Hi, I am training a model with synthetic data and wish to fine-tune it with my real-dataset. So, what state_dict should I save for continue training with my real-dataset?

Does saving model.state_dict is enough for fine-tuning? Or should I save optimizer.state_dict too?

ptrblck · September 9, 2021, 11:42pm

For a general fine-tuning use case, storing the model.state_dict() might be sufficient, as it’s also done when you are trying to fine-tune e.g. the torchvision models (you can’t load the optimizer.state_dict() as they are not available).
However, if you would like to “continue” the training, then you should store the optimizer.state_dict() as well (additionally, you might also want to store the learning rate scheduler’s state_dict if used).

nicozhou · September 10, 2021, 7:07am

Thanks for the answer, I am curious does loading optimizer.state_dict() will make huge difference? Because I found no different between loading and not loading optimizer.state_dict in both fine-tuning and ‘continue’ training.

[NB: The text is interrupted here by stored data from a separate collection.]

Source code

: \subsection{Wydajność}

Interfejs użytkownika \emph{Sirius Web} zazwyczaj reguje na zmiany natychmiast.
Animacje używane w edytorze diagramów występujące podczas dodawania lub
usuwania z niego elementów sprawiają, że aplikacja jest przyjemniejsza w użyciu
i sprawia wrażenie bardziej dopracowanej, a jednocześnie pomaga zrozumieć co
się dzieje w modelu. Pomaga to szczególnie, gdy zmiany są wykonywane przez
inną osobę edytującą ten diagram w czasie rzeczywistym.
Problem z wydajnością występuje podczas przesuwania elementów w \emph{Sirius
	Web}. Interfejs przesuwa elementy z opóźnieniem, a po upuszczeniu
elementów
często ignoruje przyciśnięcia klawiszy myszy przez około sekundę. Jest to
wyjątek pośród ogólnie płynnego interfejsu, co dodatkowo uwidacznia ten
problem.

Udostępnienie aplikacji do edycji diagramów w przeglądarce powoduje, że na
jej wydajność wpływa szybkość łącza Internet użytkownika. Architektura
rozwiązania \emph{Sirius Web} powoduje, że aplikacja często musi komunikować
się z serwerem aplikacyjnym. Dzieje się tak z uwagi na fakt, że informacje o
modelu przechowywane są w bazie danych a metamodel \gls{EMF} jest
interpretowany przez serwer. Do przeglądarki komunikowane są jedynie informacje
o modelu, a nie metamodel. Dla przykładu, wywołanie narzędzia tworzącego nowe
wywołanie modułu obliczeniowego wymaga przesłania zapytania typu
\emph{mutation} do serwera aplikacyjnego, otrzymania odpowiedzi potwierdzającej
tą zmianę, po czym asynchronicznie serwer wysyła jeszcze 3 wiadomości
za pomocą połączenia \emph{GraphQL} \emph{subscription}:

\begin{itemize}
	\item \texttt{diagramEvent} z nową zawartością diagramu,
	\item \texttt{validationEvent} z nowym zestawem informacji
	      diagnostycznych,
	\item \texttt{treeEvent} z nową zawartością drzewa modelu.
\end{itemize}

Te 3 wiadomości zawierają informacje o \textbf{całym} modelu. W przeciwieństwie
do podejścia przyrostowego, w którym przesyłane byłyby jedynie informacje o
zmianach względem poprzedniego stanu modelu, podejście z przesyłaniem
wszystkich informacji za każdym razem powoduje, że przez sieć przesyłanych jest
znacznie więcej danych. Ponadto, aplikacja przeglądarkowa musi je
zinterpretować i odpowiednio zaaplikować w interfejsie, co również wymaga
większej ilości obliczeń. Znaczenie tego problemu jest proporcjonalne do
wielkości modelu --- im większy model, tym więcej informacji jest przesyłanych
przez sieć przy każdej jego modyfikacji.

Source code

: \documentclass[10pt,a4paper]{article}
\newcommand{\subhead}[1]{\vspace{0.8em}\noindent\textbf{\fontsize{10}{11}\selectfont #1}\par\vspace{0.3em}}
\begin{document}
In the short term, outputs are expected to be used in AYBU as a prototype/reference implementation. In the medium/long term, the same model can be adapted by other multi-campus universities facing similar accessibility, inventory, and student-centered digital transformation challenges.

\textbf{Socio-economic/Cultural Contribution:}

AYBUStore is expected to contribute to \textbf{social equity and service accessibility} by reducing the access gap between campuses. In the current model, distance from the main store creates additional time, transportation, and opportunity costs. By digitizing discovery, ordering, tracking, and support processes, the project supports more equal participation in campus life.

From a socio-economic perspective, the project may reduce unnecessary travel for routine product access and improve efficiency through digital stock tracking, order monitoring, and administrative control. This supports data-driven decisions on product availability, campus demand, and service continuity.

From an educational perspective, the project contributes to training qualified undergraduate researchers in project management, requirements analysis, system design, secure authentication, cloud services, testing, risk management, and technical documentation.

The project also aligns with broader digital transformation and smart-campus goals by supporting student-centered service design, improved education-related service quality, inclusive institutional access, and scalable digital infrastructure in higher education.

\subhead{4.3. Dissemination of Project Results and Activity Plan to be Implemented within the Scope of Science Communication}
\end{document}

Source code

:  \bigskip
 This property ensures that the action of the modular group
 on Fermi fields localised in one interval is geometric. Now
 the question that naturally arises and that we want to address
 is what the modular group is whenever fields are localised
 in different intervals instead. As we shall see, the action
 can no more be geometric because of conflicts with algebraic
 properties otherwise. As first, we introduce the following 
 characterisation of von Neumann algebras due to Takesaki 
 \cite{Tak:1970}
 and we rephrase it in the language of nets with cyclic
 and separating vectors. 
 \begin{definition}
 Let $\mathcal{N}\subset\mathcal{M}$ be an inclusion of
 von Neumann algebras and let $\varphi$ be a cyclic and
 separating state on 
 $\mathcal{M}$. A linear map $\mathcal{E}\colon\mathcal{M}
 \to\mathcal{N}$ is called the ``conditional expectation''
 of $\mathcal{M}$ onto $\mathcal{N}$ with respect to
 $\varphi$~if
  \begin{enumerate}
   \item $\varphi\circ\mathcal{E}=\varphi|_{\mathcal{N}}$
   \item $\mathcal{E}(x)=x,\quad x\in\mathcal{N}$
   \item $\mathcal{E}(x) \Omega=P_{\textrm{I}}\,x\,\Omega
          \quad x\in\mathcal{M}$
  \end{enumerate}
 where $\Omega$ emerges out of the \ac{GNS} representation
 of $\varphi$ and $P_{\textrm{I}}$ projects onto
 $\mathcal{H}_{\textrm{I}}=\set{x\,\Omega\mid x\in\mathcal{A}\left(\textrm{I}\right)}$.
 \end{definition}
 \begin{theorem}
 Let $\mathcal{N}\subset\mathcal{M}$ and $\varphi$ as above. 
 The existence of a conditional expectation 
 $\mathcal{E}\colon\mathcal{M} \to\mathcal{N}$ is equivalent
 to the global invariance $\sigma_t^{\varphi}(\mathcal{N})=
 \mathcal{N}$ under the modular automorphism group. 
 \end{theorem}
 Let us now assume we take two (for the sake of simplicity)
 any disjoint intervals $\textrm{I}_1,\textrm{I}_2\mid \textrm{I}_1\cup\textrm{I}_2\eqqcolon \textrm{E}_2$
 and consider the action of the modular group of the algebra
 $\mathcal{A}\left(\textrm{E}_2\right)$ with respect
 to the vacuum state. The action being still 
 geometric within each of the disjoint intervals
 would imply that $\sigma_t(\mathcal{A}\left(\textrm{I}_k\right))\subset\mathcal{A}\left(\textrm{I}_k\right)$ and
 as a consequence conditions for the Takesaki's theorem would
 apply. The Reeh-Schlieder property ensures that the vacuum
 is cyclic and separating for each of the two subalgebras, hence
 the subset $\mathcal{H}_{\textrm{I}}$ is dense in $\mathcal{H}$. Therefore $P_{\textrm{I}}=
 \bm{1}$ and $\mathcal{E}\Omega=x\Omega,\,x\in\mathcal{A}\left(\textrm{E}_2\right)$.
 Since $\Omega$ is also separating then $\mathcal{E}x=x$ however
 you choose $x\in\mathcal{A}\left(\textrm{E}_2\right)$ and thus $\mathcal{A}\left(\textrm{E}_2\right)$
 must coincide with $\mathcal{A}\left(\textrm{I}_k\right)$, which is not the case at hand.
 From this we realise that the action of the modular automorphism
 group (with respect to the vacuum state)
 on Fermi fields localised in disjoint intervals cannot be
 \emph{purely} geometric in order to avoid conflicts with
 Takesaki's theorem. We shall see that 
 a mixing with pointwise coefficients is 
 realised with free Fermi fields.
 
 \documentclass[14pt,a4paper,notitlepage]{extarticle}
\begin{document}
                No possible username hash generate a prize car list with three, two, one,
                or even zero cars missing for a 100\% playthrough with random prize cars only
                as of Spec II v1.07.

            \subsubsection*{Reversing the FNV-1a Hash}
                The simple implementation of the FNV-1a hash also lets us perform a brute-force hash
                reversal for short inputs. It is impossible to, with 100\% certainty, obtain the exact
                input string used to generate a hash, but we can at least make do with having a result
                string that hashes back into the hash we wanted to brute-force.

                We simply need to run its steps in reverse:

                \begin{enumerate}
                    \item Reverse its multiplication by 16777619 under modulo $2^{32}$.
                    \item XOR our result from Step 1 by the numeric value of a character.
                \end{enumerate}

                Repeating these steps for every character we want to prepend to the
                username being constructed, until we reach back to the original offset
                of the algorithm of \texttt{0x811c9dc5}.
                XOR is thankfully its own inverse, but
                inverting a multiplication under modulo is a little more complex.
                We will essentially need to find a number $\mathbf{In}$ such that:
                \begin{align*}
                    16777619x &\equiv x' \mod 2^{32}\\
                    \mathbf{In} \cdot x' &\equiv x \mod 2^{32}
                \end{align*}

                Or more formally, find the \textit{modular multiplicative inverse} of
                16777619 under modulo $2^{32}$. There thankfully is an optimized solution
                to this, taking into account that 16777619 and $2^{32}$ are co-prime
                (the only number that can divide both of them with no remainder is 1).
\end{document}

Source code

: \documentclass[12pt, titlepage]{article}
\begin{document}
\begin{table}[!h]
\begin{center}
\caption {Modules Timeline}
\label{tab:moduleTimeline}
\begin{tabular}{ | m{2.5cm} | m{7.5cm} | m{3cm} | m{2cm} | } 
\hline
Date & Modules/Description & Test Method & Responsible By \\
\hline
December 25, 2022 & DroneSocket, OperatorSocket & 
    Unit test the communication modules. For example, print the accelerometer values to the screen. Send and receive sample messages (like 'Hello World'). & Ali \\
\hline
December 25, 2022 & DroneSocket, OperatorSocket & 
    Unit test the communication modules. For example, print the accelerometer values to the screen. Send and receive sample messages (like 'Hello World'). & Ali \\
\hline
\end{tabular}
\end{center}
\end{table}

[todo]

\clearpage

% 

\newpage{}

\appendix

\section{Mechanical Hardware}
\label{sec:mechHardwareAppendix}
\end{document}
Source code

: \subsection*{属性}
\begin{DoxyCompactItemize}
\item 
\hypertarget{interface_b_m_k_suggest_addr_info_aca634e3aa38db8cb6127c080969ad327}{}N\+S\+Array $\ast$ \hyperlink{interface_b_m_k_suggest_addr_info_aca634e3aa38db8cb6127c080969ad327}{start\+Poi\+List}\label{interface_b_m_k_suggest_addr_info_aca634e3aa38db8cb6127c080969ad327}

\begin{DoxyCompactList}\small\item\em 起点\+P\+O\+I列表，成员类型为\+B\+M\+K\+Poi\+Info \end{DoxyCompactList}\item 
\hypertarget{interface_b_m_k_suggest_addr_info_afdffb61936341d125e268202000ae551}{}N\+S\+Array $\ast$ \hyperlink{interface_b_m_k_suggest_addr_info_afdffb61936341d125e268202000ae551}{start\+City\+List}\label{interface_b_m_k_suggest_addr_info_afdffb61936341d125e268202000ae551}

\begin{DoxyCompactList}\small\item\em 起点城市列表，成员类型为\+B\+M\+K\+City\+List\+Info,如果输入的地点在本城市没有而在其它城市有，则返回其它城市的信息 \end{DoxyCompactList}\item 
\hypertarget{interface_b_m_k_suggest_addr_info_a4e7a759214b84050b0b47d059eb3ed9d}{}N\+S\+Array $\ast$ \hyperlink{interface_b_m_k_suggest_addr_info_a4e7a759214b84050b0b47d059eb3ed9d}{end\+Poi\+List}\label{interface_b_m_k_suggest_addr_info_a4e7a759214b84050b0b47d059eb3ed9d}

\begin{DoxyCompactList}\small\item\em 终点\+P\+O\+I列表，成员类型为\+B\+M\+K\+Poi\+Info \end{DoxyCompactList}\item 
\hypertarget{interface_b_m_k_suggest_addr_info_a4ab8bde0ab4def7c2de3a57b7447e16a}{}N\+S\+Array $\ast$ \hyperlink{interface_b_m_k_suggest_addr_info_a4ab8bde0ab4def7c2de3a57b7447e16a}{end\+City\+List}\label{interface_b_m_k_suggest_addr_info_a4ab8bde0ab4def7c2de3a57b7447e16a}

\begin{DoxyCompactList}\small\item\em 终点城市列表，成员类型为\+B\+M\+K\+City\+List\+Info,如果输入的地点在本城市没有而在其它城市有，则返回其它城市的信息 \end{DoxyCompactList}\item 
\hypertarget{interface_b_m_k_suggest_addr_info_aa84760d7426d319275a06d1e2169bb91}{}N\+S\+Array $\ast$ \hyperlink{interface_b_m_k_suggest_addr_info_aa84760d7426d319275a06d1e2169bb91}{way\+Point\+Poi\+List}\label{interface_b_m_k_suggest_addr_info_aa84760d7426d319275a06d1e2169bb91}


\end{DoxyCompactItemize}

ptrblck · September 10, 2021, 7:26am

If the optimizer has internal states (e.g. such as Adam) I would claim you should see a difference.

nicozhou · September 10, 2021, 7:30am

I see, maybe in my case there is no significant difference. But I still have one question in mind, is it a good practice to load model.state_dict and optimizer.state_dict to do fine-tuning on other dataset? Which is like the “continue” training do.

banton · November 28, 2022, 1:42pm

Were you able to find an answer to this question anywhere?